The world is full of spots. They invite you, seducing you into skating on them. A great skate spot encourages you to nail a line of tricks on it, pushing you to keep trying after every bail. An expertly placed ramp that leads you to a rail and down a flight of stairs is one of the many Mona Lisas that skaters strive for. The idea of successfully conquering said spot is what drives them to push themselves, learn from their mistakes, and grow. It’s all about the location, something some skateboarding games have nailed for over two decades.

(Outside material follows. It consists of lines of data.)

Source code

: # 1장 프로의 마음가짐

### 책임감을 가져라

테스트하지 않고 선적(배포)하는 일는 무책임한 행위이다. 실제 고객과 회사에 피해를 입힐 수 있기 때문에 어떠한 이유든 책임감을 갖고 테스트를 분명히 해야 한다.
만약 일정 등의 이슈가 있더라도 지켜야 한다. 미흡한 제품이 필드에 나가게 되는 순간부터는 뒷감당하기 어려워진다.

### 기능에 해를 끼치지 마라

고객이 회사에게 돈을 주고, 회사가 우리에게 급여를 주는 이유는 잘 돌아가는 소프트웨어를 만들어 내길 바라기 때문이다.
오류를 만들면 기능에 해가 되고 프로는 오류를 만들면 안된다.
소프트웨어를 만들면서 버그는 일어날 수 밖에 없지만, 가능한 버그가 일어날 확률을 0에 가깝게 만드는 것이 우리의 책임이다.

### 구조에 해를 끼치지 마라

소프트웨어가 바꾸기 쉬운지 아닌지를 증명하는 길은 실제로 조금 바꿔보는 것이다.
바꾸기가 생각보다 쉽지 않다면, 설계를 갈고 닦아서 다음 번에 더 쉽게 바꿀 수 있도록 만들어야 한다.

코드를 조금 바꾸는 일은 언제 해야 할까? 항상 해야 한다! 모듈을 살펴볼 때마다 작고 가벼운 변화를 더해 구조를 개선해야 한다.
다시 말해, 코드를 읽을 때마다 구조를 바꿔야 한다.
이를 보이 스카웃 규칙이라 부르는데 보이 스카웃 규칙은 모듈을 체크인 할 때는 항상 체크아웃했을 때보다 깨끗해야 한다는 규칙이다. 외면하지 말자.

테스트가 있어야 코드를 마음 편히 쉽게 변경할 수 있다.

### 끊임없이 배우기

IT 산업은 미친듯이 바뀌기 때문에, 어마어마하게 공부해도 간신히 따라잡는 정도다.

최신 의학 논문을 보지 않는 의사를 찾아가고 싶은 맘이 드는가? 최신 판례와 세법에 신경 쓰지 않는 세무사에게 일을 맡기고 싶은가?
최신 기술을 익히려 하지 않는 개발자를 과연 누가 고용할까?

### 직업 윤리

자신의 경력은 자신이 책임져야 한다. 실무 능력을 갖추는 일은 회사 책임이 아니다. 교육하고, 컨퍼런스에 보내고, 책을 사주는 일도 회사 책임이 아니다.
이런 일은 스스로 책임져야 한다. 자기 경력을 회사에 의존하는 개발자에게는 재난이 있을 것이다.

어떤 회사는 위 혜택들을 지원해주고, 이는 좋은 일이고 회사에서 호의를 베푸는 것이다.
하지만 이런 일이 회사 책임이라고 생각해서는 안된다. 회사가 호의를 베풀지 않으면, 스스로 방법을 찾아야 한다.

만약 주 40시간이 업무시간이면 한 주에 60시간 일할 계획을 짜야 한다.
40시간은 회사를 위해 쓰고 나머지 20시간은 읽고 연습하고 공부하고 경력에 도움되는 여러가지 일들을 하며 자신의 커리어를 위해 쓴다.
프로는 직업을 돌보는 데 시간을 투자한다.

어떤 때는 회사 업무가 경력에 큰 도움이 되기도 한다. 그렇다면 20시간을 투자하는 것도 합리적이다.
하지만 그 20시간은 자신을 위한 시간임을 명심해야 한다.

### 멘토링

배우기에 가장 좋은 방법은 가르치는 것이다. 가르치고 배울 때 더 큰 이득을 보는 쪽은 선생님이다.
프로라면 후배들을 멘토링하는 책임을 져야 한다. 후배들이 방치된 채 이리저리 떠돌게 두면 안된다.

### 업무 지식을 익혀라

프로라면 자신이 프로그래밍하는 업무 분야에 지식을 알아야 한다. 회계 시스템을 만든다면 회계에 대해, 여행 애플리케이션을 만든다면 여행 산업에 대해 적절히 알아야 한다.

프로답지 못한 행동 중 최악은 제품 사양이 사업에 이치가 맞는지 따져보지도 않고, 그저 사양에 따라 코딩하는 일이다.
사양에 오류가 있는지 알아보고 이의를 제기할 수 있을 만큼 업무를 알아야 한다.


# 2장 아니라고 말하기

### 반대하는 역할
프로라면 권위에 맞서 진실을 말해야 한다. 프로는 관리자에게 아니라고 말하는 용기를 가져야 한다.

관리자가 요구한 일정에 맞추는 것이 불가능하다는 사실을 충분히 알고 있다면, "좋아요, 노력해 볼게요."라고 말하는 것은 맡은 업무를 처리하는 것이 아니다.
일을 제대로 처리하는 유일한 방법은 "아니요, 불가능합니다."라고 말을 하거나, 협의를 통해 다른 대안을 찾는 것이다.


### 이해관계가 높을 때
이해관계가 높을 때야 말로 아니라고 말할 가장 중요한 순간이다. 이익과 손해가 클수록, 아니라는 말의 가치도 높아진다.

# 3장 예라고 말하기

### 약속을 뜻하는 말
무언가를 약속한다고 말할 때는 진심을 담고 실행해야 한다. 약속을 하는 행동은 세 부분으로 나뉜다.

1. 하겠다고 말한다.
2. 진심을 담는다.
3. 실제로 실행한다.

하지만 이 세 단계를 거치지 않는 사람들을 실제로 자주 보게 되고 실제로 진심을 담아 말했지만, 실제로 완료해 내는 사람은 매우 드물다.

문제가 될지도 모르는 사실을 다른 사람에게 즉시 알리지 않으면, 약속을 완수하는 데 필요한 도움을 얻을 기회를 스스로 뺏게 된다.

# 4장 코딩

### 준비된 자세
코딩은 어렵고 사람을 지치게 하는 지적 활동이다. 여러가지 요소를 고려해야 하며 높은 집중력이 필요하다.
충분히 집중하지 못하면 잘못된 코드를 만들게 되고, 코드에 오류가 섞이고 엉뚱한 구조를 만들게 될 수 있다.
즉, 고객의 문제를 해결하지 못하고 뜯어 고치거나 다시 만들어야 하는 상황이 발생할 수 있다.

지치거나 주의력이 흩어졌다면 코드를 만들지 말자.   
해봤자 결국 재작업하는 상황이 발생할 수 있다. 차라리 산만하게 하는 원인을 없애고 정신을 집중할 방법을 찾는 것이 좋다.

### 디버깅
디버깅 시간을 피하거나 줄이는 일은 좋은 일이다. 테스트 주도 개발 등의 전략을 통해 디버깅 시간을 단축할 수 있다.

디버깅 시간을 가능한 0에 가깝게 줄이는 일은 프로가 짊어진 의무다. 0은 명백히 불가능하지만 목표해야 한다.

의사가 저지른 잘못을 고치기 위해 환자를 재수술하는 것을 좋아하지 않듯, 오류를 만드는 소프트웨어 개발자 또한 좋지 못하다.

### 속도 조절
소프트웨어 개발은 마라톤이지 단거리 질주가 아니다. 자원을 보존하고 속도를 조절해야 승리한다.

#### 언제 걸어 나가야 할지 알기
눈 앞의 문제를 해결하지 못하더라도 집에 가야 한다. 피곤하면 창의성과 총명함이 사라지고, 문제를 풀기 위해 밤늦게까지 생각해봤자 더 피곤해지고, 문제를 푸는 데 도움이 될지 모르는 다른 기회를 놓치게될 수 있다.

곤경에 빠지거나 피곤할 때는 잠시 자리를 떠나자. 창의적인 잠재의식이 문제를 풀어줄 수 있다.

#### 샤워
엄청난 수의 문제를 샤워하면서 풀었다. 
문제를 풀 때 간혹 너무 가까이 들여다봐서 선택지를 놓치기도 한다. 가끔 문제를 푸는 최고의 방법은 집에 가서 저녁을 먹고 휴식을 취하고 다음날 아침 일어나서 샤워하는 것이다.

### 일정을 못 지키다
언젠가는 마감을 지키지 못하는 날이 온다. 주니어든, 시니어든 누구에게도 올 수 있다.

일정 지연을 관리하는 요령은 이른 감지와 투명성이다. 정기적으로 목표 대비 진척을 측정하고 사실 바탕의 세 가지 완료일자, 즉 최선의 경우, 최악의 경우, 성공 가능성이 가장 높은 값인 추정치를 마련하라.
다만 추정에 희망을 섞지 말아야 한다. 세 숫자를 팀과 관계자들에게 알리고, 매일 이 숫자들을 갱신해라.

And while newcomer Skater XL has a good foundation for its trick system, it fails to inspire the practice of those mechanics on its small number of largely lacklustre levels.
Skater XL’s trick system is easy to understand and rewarding to learn. Each analog stick is assigned to a foot, and your job is to twist and push those sticks to pull off a cavalcade of tricks. A kickflip requires you to pull the right stick (your right foot) back, snap it up for an ollie and then kick the board with your left stick (left foot) to cause it to flip. It’s an engaging way to perform the simplest tricks, and while it may sound complicated, Skater XL’s physics give you a lot of room for nailing tricks.
At times, it feels somewhat weightless and more like you’re controlling a board with no one on it than an actual person that has to twist their body and manipulate the board with their feet. This isn’t necessarily a bad thing, as many games have utilized less-than-realistic physics to create great skateboarding power fantasies. Unfortunately, Skater XL’s levels aren’t the interesting playgrounds for your skateboarding endeavors that they need to be for a compelling experience.